Smith: You have to think the Dravers are the favorites at this point given their bond
Hood: You would think…but they haven’t eliminated anybody…plus once Iggy gets going again he’ll have the strength of like 3 dudes…or 5 ladies.
Smith: That’s somewhat sexist
Hood: Okay, 4 dudes that look like ladies and/or ladies that look like dudes?
Smith: I’m honestly not sure how to diagnose that
~The Dravers shoves Damian into the ropes. They whip him off. He runs into the opposite ropes…Grenier gets to his feet and he grabs Damian by the foot, pulling him down. Damian smacks into the canvas. Grenier pulls him out of the ring and the two begin to brawl. The Dravers look at each other, nod and sprint toward the ropes…they both leap over the ropes with tope con hilos, landing on top of Bob and Damian!! There are no tables so everyone remains active!! The crowd goes wild with ‘DRAVERS!’ chants~
Smith: Dravers knowing the rules there and using them to their advantage
Hood: Sooo…what happens if they are put through a table before they get back into the ring?
Smith: They’d be eliminated
Hood: So it isn’t THAT smart, is it?
Smith: Well, yea…I guess staying in the ring would be the smartest course of action
~Nathan grabs Grenier and he tosses him back into the ring. Nathan slides in behind.
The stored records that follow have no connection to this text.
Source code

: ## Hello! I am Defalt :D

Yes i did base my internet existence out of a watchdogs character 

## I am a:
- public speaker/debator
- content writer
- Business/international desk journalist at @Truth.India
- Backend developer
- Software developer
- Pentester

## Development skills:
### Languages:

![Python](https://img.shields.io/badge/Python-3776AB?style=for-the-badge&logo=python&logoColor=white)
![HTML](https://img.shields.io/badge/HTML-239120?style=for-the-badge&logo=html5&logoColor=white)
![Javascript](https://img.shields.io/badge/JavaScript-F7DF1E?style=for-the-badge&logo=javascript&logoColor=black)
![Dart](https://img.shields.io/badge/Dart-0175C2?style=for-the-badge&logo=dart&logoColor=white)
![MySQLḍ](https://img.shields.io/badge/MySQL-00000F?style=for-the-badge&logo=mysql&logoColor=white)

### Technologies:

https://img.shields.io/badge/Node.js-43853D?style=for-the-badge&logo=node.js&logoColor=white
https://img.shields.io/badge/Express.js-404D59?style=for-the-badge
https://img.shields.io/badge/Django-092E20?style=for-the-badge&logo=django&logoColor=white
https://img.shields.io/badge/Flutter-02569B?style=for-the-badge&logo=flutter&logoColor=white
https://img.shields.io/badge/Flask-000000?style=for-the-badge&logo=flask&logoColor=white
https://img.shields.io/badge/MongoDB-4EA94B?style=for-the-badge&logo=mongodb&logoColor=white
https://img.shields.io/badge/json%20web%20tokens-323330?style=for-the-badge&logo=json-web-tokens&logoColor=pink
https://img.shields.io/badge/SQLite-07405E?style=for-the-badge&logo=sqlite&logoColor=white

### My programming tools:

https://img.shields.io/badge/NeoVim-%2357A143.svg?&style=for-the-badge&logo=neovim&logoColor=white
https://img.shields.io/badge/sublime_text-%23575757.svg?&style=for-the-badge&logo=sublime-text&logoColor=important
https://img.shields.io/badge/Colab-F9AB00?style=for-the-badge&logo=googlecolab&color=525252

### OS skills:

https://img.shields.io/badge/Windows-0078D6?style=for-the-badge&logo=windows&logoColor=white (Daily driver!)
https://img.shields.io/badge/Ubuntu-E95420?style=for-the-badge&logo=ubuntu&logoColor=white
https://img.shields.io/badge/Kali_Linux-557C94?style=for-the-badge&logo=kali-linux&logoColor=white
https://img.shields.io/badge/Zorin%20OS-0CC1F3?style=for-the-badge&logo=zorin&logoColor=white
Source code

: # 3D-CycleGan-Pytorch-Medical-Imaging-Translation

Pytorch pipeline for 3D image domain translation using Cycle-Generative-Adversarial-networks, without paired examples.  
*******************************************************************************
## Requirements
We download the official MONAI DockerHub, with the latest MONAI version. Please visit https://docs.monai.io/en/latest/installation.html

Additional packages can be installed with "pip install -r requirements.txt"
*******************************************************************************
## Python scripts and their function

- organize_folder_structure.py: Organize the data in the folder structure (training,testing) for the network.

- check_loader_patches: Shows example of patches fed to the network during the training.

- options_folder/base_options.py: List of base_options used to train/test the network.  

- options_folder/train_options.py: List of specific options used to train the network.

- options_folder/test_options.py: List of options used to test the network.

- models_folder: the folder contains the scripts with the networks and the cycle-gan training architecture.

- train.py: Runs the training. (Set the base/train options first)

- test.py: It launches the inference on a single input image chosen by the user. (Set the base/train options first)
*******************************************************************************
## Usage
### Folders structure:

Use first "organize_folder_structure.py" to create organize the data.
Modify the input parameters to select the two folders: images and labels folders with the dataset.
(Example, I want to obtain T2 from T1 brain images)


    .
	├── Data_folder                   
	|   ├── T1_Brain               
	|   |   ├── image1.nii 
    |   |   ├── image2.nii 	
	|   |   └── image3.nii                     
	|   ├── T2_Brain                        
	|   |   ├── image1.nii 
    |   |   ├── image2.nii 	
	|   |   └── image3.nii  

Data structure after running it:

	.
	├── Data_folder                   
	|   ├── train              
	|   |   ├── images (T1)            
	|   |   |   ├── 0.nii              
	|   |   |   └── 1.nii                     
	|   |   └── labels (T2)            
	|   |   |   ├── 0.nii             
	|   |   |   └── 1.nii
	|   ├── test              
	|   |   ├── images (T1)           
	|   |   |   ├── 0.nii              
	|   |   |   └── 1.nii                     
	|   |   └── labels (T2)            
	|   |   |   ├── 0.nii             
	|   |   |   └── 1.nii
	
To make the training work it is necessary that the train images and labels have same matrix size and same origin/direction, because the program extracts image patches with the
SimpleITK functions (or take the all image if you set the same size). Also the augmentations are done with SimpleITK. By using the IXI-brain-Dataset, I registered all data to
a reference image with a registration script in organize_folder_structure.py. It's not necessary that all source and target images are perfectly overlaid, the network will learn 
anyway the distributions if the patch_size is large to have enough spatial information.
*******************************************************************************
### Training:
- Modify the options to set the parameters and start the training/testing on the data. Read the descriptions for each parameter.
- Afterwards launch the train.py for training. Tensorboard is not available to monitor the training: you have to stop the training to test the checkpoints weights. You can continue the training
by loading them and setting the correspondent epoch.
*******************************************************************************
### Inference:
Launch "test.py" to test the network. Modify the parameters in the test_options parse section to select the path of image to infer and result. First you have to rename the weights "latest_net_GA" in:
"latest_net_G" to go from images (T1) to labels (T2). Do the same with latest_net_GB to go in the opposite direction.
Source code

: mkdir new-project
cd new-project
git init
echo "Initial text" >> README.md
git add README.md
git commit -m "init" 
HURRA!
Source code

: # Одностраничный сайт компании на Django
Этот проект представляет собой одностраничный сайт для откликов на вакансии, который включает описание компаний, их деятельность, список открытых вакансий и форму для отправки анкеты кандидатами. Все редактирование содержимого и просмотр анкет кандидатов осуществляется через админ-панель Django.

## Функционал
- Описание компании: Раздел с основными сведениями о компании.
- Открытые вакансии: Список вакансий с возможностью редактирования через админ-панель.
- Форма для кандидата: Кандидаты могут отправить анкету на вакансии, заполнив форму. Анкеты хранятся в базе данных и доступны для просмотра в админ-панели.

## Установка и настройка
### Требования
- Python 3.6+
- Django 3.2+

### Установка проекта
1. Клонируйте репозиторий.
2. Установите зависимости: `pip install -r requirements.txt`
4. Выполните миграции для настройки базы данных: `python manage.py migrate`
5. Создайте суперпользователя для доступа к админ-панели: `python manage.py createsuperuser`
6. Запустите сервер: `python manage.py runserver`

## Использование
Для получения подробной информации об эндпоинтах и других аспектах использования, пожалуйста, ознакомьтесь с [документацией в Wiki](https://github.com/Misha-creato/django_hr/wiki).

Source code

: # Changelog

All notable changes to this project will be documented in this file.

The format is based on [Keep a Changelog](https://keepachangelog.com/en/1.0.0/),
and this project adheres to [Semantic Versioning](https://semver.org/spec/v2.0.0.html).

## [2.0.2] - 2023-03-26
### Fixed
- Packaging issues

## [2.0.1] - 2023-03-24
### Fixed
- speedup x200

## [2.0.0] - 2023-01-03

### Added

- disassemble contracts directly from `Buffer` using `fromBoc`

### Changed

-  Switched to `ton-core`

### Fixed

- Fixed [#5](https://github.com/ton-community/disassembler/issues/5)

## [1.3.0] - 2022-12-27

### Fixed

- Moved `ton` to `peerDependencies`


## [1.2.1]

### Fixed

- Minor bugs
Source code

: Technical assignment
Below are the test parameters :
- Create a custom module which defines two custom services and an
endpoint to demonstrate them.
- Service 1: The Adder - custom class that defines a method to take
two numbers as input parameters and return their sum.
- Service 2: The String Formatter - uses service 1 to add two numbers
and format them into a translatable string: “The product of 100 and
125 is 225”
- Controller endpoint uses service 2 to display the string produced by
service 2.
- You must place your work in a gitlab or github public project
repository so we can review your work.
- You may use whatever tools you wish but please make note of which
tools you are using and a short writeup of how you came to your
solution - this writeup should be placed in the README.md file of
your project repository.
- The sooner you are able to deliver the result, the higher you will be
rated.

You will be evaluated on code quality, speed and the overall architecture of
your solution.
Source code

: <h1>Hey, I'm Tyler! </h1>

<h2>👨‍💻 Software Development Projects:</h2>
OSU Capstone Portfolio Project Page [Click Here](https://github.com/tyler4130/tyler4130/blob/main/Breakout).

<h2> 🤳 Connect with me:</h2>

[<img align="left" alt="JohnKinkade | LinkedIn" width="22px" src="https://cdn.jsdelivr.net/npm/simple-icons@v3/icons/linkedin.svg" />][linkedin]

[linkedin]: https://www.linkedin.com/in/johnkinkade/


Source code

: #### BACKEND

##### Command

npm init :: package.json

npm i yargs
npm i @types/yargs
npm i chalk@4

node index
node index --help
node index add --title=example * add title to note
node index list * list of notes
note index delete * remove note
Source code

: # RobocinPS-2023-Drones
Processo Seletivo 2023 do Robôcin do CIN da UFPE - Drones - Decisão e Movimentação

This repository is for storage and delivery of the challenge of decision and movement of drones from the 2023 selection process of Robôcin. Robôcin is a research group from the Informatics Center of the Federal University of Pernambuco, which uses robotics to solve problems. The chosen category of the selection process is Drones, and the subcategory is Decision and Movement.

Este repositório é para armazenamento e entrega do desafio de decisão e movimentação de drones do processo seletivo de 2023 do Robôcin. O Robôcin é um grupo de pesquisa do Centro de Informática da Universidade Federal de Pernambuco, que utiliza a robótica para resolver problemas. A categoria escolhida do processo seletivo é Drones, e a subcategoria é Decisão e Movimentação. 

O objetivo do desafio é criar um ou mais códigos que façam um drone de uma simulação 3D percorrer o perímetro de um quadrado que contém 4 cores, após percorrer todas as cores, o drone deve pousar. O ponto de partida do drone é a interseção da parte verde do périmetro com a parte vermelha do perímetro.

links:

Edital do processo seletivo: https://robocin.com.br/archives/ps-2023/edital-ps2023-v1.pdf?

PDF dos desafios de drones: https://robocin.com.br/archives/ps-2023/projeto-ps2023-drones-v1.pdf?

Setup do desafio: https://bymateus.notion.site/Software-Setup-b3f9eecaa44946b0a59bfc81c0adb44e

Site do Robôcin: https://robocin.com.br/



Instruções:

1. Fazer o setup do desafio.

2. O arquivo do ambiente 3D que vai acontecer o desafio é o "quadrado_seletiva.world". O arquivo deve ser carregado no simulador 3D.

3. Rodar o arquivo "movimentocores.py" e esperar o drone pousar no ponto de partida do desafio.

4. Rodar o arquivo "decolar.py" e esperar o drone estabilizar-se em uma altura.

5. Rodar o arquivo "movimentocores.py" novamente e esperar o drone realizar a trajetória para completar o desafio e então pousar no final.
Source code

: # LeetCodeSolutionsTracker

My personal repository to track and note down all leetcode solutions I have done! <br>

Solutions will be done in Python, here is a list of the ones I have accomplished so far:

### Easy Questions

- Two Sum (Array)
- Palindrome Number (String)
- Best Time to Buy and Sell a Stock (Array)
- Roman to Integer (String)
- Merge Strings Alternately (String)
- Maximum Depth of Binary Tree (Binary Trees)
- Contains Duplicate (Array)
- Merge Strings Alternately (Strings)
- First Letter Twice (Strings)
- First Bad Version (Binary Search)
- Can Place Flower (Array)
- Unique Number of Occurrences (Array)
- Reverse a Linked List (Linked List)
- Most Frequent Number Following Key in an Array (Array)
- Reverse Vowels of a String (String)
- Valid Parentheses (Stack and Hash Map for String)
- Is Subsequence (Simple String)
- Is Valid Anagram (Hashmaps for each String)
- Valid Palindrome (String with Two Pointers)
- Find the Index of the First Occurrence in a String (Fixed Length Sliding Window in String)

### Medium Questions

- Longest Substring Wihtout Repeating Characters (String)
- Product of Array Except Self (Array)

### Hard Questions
Jonathan grabs Damian and goes to toss him into the ring but Damian throws a vicious forearm into Jonathan’s chin. Jonathan’s legs go wobbly. Damian drags him to the barricade and SLAMS him face first into the stern platform. Jonathan hangs onto it to keep from falling. Damian aggressively pulls Jonathan off and drags him to another side of the ring. Nathan looks outside and spots Jonathan in trouble…he yells out “JON! WAKE UP!” Damian kicks Jonathan in the gut…hooks him and lifts him up for a powerbomb…he then DRILLS Jonathan through a table with a powerbomb. Jonathan is laid out and eliminated. Damian looks up at Nathan. Nathan points angrily at Damian and is about to jump over the top rope with a Plancha…before he can, Grenier nails him with a forearm shot, sending him to his knees~
Smith: Well, there goes the numerical advantage for The Dravers…poor Jonathan
Hood: Dude, this Damian K’ guy is fucking vicious
Smith: I’m telling you…he’s got a legit shot
Hood: I don’t know which Dravers boy that was…I never do, honestly…but he was handled with ease
Smith: It was Jonathan…he’s the more mentally stable of the two…right now
Hood: Haha, that speaks VOLUMES about OCW.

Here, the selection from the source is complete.